Assistant Professor of French and Francophone Studies and Director of the Institut d'Avignon
Undergraduate Advisor (Sophomores and Juniors)
Camille Leclère-Gregory headshot

Contact

Phone 610-526-5491
Location Old Library 145
Office Hours
M/W 10:00am-11:00am

Department/Subdepartment

Education

Ph.D. University of Iowa
M.A. Université Bordeaux-Montaigne
B.A. Université de Pau et des Pays de l’Adour

Areas of Focus

17th-century literature and culture, Theater Studies, Women’s and Gender Studies.

Biography

Camille Leclère-Gregory is an assistant professor of French and Francophone Studies at Bryn Mawr College. Her teaching and research explore how cultural forms – literary, theatrical, and social – construct, reinforce, and sometimes threaten systems of power. Her work centers on seventeenth-century France, examining how representations of non-conforming and transgressive figures expose the tension between individual agency and collective order. By studying both theatrical texts and the broader social structures that shaped them, she explores how the performance of hierarchy, prestige, and gender became essential to the organization of Early Modern society.
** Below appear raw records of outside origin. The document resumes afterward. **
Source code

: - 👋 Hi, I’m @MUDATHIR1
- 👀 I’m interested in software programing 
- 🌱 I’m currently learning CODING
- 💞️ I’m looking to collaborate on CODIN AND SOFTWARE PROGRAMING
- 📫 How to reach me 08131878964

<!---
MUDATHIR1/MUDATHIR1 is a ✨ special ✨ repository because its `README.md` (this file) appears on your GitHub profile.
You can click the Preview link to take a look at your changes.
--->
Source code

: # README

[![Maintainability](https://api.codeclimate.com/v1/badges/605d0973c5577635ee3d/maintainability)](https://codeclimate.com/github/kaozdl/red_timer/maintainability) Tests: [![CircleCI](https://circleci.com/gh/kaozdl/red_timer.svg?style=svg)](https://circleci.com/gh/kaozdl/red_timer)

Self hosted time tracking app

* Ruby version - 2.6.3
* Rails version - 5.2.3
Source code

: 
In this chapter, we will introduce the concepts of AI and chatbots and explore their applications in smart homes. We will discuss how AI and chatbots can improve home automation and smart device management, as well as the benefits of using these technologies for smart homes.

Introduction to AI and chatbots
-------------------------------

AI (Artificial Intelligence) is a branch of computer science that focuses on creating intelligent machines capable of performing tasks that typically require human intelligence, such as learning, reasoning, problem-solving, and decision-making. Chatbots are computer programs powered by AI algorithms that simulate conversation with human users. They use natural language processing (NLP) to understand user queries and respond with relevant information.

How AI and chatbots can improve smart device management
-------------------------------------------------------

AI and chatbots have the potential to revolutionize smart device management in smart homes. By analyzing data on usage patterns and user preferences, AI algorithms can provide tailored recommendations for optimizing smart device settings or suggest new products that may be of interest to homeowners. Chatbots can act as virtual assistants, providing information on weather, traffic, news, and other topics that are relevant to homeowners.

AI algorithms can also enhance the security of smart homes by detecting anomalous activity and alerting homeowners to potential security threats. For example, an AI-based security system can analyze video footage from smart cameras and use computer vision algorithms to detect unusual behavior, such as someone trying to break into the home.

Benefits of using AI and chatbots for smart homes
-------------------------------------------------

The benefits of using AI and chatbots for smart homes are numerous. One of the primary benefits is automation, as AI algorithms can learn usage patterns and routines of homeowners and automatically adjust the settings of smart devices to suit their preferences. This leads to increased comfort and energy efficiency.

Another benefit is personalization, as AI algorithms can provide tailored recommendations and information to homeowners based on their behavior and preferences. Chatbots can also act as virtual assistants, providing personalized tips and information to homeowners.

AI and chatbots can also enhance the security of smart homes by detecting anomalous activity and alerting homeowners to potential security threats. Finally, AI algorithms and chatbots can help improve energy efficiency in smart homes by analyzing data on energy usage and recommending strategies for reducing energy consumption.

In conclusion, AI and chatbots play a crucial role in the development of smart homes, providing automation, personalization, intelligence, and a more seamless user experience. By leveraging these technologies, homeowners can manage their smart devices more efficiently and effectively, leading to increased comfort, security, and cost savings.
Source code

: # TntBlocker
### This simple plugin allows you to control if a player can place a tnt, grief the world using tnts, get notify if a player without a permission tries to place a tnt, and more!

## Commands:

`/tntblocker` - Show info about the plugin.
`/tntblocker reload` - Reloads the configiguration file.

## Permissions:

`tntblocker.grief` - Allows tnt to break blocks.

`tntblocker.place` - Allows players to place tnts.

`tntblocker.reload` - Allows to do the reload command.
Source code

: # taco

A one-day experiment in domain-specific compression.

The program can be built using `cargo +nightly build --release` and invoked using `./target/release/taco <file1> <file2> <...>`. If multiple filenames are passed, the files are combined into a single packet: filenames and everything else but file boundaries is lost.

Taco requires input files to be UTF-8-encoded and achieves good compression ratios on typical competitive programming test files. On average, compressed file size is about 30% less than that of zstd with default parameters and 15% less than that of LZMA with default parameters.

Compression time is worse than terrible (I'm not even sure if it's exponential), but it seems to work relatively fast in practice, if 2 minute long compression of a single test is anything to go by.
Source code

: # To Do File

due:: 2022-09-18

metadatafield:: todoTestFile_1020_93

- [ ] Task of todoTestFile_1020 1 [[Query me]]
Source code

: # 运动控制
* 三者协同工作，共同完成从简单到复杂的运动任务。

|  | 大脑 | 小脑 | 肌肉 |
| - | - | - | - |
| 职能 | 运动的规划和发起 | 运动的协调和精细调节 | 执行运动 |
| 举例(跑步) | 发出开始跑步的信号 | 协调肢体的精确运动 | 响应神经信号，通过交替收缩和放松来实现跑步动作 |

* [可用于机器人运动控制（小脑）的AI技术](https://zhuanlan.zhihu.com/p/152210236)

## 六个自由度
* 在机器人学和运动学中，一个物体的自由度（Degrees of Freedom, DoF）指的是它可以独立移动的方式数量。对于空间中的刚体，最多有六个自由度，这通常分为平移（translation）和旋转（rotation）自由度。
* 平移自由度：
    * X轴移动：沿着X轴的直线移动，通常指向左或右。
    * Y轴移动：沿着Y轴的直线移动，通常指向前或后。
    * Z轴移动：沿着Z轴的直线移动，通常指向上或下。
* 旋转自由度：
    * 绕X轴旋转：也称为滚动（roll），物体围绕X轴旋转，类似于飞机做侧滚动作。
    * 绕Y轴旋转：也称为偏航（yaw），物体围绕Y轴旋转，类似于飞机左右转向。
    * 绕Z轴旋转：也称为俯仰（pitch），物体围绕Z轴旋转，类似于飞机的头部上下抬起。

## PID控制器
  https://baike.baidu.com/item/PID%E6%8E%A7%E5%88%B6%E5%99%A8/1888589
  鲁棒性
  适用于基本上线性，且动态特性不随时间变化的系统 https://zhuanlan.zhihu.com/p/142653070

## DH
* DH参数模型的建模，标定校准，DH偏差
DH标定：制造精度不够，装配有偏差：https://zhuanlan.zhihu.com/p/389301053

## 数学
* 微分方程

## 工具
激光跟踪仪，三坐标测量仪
Her publications have appeared in Papers on French Seventeenth-Century Literature, Symposium, The French Review, and L’Esprit Créateur. Her current book project, Under the Influence: How Louis XIV’s Court Society Shaped Contemporary Western Culture, extends this inquiry beyond the Early Modern period. Drawing on sociological, political, and feminist theory, it traces how the spectacle of Louis XIV’s court produced enduring models of visibility, prestige, and distinction – structures which continue to shape today’s economies of influence, from celebrity culture to politics, fashion, and digital media.

Through her teaching and scholarship, she seeks to shed light on the social imagination that links past and present: how rebellion and conformity are staged, how authority performs itself, and how alternative voices challenge the norms that define belonging and power.